▸ **Instructions for the task**:
Would you please return the lines of the entries below starting at the line that has "<!--database icons-->" and ending at the line that has "of my personal", both included, exactly as they are?

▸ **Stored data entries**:
================================

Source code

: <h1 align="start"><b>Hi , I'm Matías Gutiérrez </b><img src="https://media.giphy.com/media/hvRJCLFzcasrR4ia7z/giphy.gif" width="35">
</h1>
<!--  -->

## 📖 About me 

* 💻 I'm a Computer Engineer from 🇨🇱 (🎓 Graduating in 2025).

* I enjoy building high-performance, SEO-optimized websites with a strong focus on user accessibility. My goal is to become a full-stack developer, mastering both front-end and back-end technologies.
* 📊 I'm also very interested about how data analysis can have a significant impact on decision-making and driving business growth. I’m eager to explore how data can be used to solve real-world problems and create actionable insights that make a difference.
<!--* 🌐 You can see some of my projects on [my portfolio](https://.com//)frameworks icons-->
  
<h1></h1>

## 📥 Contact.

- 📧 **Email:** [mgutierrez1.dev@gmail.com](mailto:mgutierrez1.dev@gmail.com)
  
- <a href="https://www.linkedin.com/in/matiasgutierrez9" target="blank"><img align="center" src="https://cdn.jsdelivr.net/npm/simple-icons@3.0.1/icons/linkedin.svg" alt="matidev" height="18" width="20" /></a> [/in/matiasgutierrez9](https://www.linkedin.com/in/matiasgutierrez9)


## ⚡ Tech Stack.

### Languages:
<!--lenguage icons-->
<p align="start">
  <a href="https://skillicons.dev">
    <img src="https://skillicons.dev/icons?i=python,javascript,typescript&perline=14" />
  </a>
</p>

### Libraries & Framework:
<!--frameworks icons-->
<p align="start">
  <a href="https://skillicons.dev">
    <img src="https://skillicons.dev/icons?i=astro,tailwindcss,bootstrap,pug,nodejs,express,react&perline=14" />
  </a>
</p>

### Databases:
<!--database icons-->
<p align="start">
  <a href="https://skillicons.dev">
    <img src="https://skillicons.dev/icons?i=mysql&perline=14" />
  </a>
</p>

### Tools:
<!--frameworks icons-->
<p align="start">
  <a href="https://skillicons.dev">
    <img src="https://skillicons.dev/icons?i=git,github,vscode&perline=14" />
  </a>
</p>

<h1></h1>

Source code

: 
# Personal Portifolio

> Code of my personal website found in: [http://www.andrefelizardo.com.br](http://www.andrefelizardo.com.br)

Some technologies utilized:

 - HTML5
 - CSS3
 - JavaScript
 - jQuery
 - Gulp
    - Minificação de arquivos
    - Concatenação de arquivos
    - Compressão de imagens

================================

▸ **Written response**:
<!--database icons-->
<p align="start">
  <a href="https://skillicons.dev">
    <img src="https://skillicons.dev/icons?i=mysql&perline=14" />
  </a>
</p>

### Tools:
<!--frameworks icons-->
<p align="start">
  <a href="https://skillicons.dev">
    <img src="https://skillicons.dev/icons?i=git,github,vscode&perline=14" />
  </a>
</p>

<h1></h1>

Source code

: 
# Personal Portifolio

> Code of my personal website found in: [http://www.andrefelizardo.com.br](http://www.andrefelizardo.com.br)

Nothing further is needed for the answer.